IL GESTO EVERSIVO DEL DONO
Questo concetto di dono è in grado di disegnare un soggetto nuovo che esprime un atto, una scelta personale in assoluta libertà, un atto gratuito per eccellenza senza reciprocità alcuna, dove i beni donati diventano veicoli di relazione e non semplici strumenti di scambio. C'è quindi un cambio di paradigma che ci porta dall' “homo oeconomicus” all' “homo reciprocus” che ha nelle interconnessioni con gli altri la sua base, che nega l'uomo autosufficiente, l'uomo autarchico e fa sì che il donatore accenda una relazione “non generata dallo scambio, dal contratto, dall'utilitarismo” mettendo così in atto “un gesto eversivo” che genera un “Debito Buono, un debito dell'amore che ciascuno ha verso l'altro nella comunità” (Enzo Bianchi). Questa concezione del dono come modalità relazionale è una spinta quanto mai necessaria in una società che percepisce l'altro come un nemico o un rivale, che vive una crisi economica persistente che ci rammenta l'inadeguatezza e l'insufficienza delle economie di mercato e che vede un aumento della aggressività che alimenta il dilagare di conflitti in varie parti del mondo. C'è la necessità morale della gratuità, di gesti solidali in grado di restituire segni di speranza e di pace a intere comunità e territori. Il dono diventa cosi fattore costitutivo del vivere comune.
LA DONAZIONE D’ORGANI E TESSUTI
La massima espressione di questa forma di dono è sicuramente la donazione di organi e tessuti, che può essere considerata una delle più alte espressioni di gratuità, l'essenza stessa del dono.
L’atto della donazione che mette a disposizione parti del corpo umano è un atto che rispetta il principio della gratuità, è un gesto circondato da profondo rispetto morale, considerato lo scopo solidaristico che si intende realizzare e alimenta un sistema circolare di relazioni interpersonali nel quale tanto più si dà tanto più si riprende, senza però contestualità come è invece nello scambio oneroso.

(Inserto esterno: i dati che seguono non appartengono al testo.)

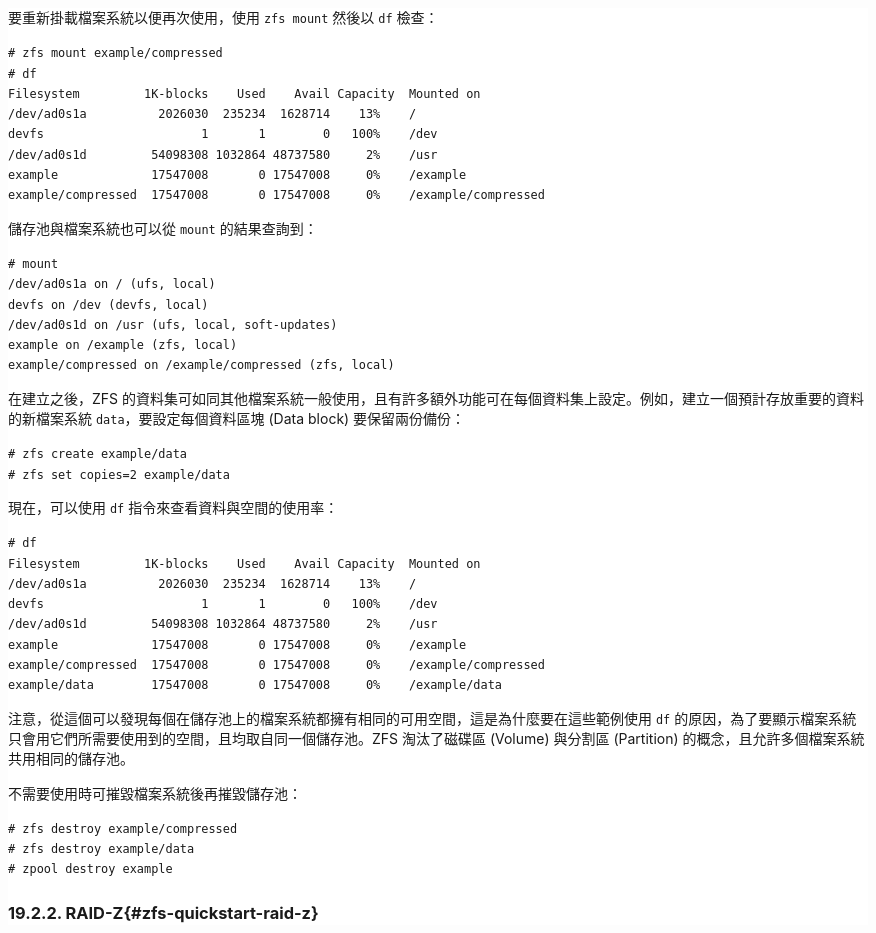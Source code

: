 要重新掛載檔案系統以便再次使用，使用 `zfs mount` 然後以 `df` 檢查：

```shell
# zfs mount example/compressed
# df
Filesystem         1K-blocks    Used    Avail Capacity  Mounted on
/dev/ad0s1a          2026030  235234  1628714    13%    /
devfs                      1       1        0   100%    /dev
/dev/ad0s1d         54098308 1032864 48737580     2%    /usr
example             17547008       0 17547008     0%    /example
example/compressed  17547008       0 17547008     0%    /example/compressed
```

儲存池與檔案系統也可以從 `mount` 的結果查詢到：

```shell
# mount
/dev/ad0s1a on / (ufs, local)
devfs on /dev (devfs, local)
/dev/ad0s1d on /usr (ufs, local, soft-updates)
example on /example (zfs, local)
example/compressed on /example/compressed (zfs, local)
```

在建立之後，ZFS 的資料集可如同其他檔案系統一般使用，且有許多額外功能可在每個資料集上設定。例如，建立一個預計存放重要的資料的新檔案系統 `data`，要設定每個資料區塊 (Data block) 要保留兩份備份：

```shell
# zfs create example/data
# zfs set copies=2 example/data
```

現在，可以使用 `df` 指令來查看資料與空間的使用率：

```shell
# df
Filesystem         1K-blocks    Used    Avail Capacity  Mounted on
/dev/ad0s1a          2026030  235234  1628714    13%    /
devfs                      1       1        0   100%    /dev
/dev/ad0s1d         54098308 1032864 48737580     2%    /usr
example             17547008       0 17547008     0%    /example
example/compressed  17547008       0 17547008     0%    /example/compressed
example/data        17547008       0 17547008     0%    /example/data
```

注意，從這個可以發現每個在儲存池上的檔案系統都擁有相同的可用空間，這是為什麼要在這些範例使用 `df` 的原因，為了要顯示檔案系統只會用它們所需要使用到的空間，且均取自同一個儲存池。ZFS 淘汰了磁碟區 (Volume) 與分割區 (Partition) 的概念，且允許多個檔案系統共用相同的儲存池。

不需要使用時可摧毀檔案系統後再摧毀儲存池：

```shell
# zfs destroy example/compressed
# zfs destroy example/data
# zpool destroy example
```

### 19.2.2. RAID-Z{#zfs-quickstart-raid-z}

E’ il dono di parte di sé (o di un proprio caro deceduto) che uno compie senza aspettarsi nulla in cambio, senza sapere chi è quello che riceve, con la sola convinzione che si sta facendo del bene a qualcuno e che questo “bene” è capace di immettere valori buoni nel tessuto sociale, capace di creare legami tra le persone. E' il dono che più si avvicina al dono supremo della vita che nella concezione cristiana ha la sua massima espressione nella morte in croce di Gesù Cristo per la salvezza di tutta l'unanimità (“Non c'è amore più grande che dare la propria vita” Giov.15,13).
DONO, “DEBITO D’AMORE” CHE ISPIRA LA SOCIETA’
Il dono smette così di essere uno scambio di merci, sola donazione di ciò che si possiede, e diventa capacità di rapportarsi con gli altri, di entrare in relazione con l'umanità donando se stessi e ciò che si è. E questo è il vero dono che ha nella gratuità la sua essenza, che è capace di produrre gioia a chi dona e alimenta l'amore verso gli altri.
In questo modo si concretizza l'unico debito possibile secondo Enzo Bianchi che è il “debito dell'amore” perché il “donare non può essere sottoposto alla speranza della restituzione, di un obbligo che da esso nasce, ma lancia un chiamata, desta una responsabilità, ispira il legame sociale”.
Di questa tipologia di dono ha molto bisogno oggi la nostra società e se è vero che il donare è un'arte come l'amore, allora ognuno di noi può esercitarsi a impararla e ogni volta che riusciremo a donare veramente sapremo di aver contribuito ad aumentare quel “debito d'amore” di cui ha molto bisogno l'umanità intera.